- Occupation: Novelist
- Years active: 2013–present
- Notable work: Home to the Cowboy (2013), Blame it on the Rodeo(2014) Mistletoe Rodeo (2015)
- Awards: 2014 Golden Quill Best Category Series Award - Winner (Home to the Cowboy) 2014 New England Readers' Choice Awards - 2nd Place (Blame it on the Rodeo) 2015 RT Book Reviewers' Choice Award - Series Romance Nominee
- Website: www.amandarenee.com

= Amanda Renee =

American novelist

Amanda Renee is an American romance novelist.

== Background ==
She was raised in Ridgewood, New Jersey United States and now lives in coastal South Carolina. She began writing at nine-years-old, but didn't pursue it seriously until she garnered praise for a school essay against music censorship. After she was discovered through Harlequin's So You Think You Can Write contest, she began writing for their American Romance line.

== Career ==
Amanda received "the call" from Harlequin on March 13, 2012 after she had submitted her manuscript to them through their So You Think You Can Write competition. Many of her books center around hippotherapy, a form of physical and occupational therapy that utilize the horse's movements to treat numerous conditions.

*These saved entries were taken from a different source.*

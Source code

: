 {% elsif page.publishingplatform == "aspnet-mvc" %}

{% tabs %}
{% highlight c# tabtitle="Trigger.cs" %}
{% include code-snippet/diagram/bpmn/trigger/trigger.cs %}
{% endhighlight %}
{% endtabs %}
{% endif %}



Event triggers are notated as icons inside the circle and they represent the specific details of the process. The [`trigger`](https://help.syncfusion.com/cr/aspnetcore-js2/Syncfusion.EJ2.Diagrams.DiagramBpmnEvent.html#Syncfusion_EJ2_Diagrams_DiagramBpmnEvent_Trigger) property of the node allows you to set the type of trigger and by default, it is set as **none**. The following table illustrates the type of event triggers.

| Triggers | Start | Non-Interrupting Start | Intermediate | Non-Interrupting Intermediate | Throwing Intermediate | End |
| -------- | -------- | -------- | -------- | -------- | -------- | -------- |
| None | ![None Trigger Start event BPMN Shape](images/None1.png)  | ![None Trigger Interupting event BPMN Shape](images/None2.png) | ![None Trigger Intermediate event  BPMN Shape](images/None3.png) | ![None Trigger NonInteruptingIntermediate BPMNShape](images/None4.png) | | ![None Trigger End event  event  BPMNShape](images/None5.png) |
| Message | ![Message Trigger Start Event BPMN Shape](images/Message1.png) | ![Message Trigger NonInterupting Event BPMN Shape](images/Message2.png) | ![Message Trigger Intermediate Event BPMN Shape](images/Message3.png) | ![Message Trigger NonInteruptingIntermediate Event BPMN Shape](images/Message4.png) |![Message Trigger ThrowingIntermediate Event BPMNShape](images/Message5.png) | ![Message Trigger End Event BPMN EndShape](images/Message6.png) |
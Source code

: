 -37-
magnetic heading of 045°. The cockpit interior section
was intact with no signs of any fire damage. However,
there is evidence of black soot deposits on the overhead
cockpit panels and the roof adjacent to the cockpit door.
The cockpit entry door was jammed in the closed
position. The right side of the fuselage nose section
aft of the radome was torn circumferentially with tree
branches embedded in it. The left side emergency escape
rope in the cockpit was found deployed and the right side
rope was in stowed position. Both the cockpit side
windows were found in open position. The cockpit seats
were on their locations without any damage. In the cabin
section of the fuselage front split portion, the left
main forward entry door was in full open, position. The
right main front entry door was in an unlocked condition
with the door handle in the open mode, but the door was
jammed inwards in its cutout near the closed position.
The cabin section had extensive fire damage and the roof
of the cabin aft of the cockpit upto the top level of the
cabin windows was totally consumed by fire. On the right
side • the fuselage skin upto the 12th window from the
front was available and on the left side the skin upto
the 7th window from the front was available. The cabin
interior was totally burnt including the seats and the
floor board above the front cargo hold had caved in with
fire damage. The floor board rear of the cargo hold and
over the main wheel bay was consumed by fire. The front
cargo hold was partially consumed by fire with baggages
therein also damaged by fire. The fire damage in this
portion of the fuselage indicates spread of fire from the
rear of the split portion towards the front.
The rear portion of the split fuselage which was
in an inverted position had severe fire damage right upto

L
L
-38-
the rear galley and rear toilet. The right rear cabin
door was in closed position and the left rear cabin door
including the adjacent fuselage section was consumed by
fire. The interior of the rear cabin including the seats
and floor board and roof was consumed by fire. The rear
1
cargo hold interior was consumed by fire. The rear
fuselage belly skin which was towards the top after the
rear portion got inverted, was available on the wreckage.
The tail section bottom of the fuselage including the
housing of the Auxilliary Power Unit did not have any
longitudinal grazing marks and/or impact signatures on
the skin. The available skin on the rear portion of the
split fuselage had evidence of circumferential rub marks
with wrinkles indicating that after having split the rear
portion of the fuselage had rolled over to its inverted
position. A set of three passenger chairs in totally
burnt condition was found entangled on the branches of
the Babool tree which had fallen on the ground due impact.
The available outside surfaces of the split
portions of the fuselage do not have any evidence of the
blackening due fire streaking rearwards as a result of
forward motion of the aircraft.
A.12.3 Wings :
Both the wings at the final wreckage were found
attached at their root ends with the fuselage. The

Each of Renee's books have charted in the Nielsen Bookscan Top 100 Adult Fiction Overall Fiction lists.

== Novels ==

=== Harlequin American Romance ===
- Betting on Texas was published by Harlequin Books March in 2013
- Home to the Cowboy was published by Harlequin Books in August 2013
- Blame it on the Rodeo was published by Harlequin Books in February 2014
- A Texan for Hire was published by Harlequin Books in March 2015
- Back to Texas was published by Harlequin Books in May 2015
- Mistletoe Rodeo was published by Harlequin Books in October 2015
- The Trouble with Cowgirls was published by Harlequin Books in June 2016

=== Harlequin Western Romance ===
- A Bull Rider's Pride was published by Harlequin Books in August 2016
- Twins for Christmas was published by Harlequin Books in December 2016
- The Lawman's Rebel Bride was published by Harlequin Books in July 2017
- A Snowbound Cowboy Christmas was published by Harlequin Books in November 2017
- Wrangling Cupid's Cowboy was published by Harlequin Books in January 2018
- The Bull Rider's Baby Bombshell was published by Harlequin Books in May 2018
- Montana Redemption was published by Harlequin Books in March 2019

=== Mills & Boon Australia Desire ===
- His Ultimate Test was published by Mills & Boon Australia in June 2014

=== Mills & Boon Australia Cherish ===
- A Bull Rider's Pride was published in large print hardcover by Mills & Boon Australia in September 2016
- The Lawman's Rebel Bride was published in large print hardcover and paperback by Mills & Boon Australia in June 2017
- A Snowbound Cowboy Christmas was published in large print hardcover and paperback by Mills & Boon Australia in October 2017
- Wrangling Cupid's Cowboy was published in large print hardcover and paperback by Mills & Boon Australia in February 2018

=== Mills & Boon United Kingdom American Romance ===
- Betting on Texas was published by Harlequin Books March in 2013
- Home to the Cowboy was published by Harlequin Books in August 2013
- Blame it on the Rodeo was published by Harlequin Books in February 2014
- A Texan for Hire was published by Harlequin Books in March 2015
- Back to Texas was published by Harlequin Books in May 2015
- Mistletoe Rodeo was published by Harlequin Books in October 2015

=== Mills & Boon United Kingdom Western Romance ===
- The Trouble with Cowboys was published by Harlequin Books June 2016
- Twins for Christmas was published by Harlequin Books December 2016

=== Mills & Boon United Kingdom Cherish ===
- A Bull RIder's Pride was published in paperback and large print hardcover by Mills & Boon United Kingdom August 2016
- The Lawman's Rebel Bride was published in large print hardcover and paperback by Mills & Boon United Kingdom in July 2017
- A Snowbound Cowboy Christmas was published in large print hardcover and paperback by Mills & Boon Australia in November 2017
- Wrangling Cupid's Cowboy was published in large print hardcover and paperback by Mills & Boon Australia in January 2018

== Awards ==
- Home to the Cowboy (August 2013) won the Golden Quill Best Category Series Award
- Blame it on the Rodeo (February 2014) was the runner-up in the 2014 New England Readers' Choice Awards
- Mistletoe Rodeo (October 2015) is nominated in the 2015 RT Book Reviewers' Choice Award - Series Romance

== Other ==
In addition to writing books, Amanda teaches creative writing through the Harlequin Online Community.